Coming up short in the quarters

The Western Mustangs defeated Laurier Saturday by a final score of 25-10, ending their season

Photo by Will Huang

The immediate focus of the Wilfrid Laurier University men’s football team is now on the future.

They saw their season come to an end on Saturday in London in their first playoff game against the Western Mustangs. It was a frustrating game for the club as they fell 25-10 despite a stingy defence which held the Mustangs out of the end zone for 58 out of the 60 minutes of the contest.

The momentum belonged solely in the hands of the Hawks in the early stages of the game. Star Mustang quarterback Will Finch was sidelined with a concussion and his replacement, Stevenson Bone, started the game.

Bone was the starter for the 61-20 win against Laurier earlier in the season. In that game, Hawks’ quarterback threw a pick on the first play of the game.

On Saturday, Bone dropped back for his very first pass on the day, and was met with the same fate by way of an interception by Laurier safety, Ben Millar.

For head coach Michael Faulds, that play was a surge he thought his team could really use.

“It was a great momentum boost,” he said. “It was good to jump off the bat with a big interception, and then we capped that drive off with a Dillon touchdown.”

“That was a great start and then we ended up getting a field goal to go up 10-0 but we just could not do enough in the second half offensively.”

Offence was truly the struggle for Laurier Saturday. Faulds touched on his team’s inability to put up points following the first quarter, allowing the Mustangs to claw back into the game and eventually take the lead.

“It was definitely a struggle. We had a couple of good runs from Dillon [Campbell] but the passing game was a struggle. I told James [Fracas], I’m super proud of him. He played the last three games with a broken thumb. Not to use that as an excuse, but you could see that it affected him,” he said.

That description is an accurate microcosm of the entire season for Laurier. The offence — which did have its moments — relied heavily on the running game this year. More specifically, they relied on Campbell to combat their insufficient air attack.

The team finished the year with an average of 467.6 yards a game. This is up from 380.6 yards last year. However, this year they ranked tenth in passing yards with just 201 per game, down from 243 last season — a season where they won just a single game.

Their running game improved by 194 per cent this season, carrying the offensive load with 267 yards. Campbell alone had 46 per cent of the team’s total offence.

Collectively this may not be ideal, but it did create efficiency for the Hawks in some situations this season. Their ability to run helped them significantly in the red zone. They finished first in the province in red zone efficiency, going 25 for 26.

The defence on the other hand, was Laurier’s calling card in their lone playoff game, coming away with a total of five sacks, of which defensive lineman Kwaku Boateng had three. He said he believes this game was a building block for a young team.

“I think it just comes down to our great coaching staff, and just the motivation and how much we want it. With a young group, we are all tight knit, and eventually we will become that elite team like you see with Western,” he said.
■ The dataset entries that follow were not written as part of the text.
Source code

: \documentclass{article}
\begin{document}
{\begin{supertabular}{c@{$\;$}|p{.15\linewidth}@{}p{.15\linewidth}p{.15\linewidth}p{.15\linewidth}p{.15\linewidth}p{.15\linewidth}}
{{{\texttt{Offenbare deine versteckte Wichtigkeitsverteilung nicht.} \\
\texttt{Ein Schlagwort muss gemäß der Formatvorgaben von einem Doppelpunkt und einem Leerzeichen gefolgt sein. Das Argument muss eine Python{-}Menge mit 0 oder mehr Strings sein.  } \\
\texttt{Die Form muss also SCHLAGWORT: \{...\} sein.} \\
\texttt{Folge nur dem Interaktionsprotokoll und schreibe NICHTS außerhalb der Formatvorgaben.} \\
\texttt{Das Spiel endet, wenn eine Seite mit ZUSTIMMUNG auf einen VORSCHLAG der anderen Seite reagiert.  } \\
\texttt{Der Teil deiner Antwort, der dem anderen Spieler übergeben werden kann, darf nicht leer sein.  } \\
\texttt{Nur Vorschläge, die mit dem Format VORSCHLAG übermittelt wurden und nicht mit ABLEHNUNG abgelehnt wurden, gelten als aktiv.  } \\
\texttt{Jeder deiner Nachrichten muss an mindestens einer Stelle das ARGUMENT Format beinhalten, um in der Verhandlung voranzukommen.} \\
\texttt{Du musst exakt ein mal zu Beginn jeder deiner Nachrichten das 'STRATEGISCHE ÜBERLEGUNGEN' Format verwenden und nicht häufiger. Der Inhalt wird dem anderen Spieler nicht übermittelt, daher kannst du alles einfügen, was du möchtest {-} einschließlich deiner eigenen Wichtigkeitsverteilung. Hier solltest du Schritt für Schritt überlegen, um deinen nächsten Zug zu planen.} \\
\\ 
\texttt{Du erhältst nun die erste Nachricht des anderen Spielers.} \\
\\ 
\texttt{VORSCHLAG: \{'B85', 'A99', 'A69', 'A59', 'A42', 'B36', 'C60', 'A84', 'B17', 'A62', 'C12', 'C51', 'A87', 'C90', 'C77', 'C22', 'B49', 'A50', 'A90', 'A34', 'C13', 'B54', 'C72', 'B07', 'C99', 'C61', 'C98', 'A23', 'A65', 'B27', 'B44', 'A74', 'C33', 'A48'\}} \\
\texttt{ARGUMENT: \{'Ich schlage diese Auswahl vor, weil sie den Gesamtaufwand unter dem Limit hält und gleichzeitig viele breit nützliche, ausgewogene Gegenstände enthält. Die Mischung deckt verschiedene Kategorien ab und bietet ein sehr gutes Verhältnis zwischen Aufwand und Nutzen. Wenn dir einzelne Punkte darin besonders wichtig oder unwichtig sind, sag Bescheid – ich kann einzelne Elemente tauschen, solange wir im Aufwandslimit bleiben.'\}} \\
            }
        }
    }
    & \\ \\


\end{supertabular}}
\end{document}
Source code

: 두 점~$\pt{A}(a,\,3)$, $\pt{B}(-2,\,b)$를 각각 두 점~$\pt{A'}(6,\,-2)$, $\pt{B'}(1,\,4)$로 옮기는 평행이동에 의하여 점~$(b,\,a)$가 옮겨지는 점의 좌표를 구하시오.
Faulds, who only assumed the role of head coach last season, put things in perspective for the club, who saw a massive improvement this year. According to him, this is just one step in a long growth process.

“You can see the progression and the steps that we have taken. Obviously you are never satisfied until you are the team holding up that Vanier cup at the end,” he said. “But, I’m proud of how our guys have battled and gone from the bottom of the pack to more of the middle of the pack.”

Faulds has preached determination and effort from the day he arrived in Waterloo.

It is something that Boateng says has resonated in the locker room and in the gym.

“You go to lift at six in the morning and you might think that, ‘I don’t have to go because coach won’t be there.’ But no — coach is there watching you and writing everything down. It forces you to be a lot more disciplined,” he said.

The team embodied their coach’s spirit though their hard preparation throughout the season, and Faulds is showing has no plans to let up.

“It’s the end of the road for our seniors, but for everyone else it just continues. There really is no end to the season for us. We’ll have workouts, we’ll continue to practice,” he said. “This thing just never ends. It’s a 12 month of the year job.”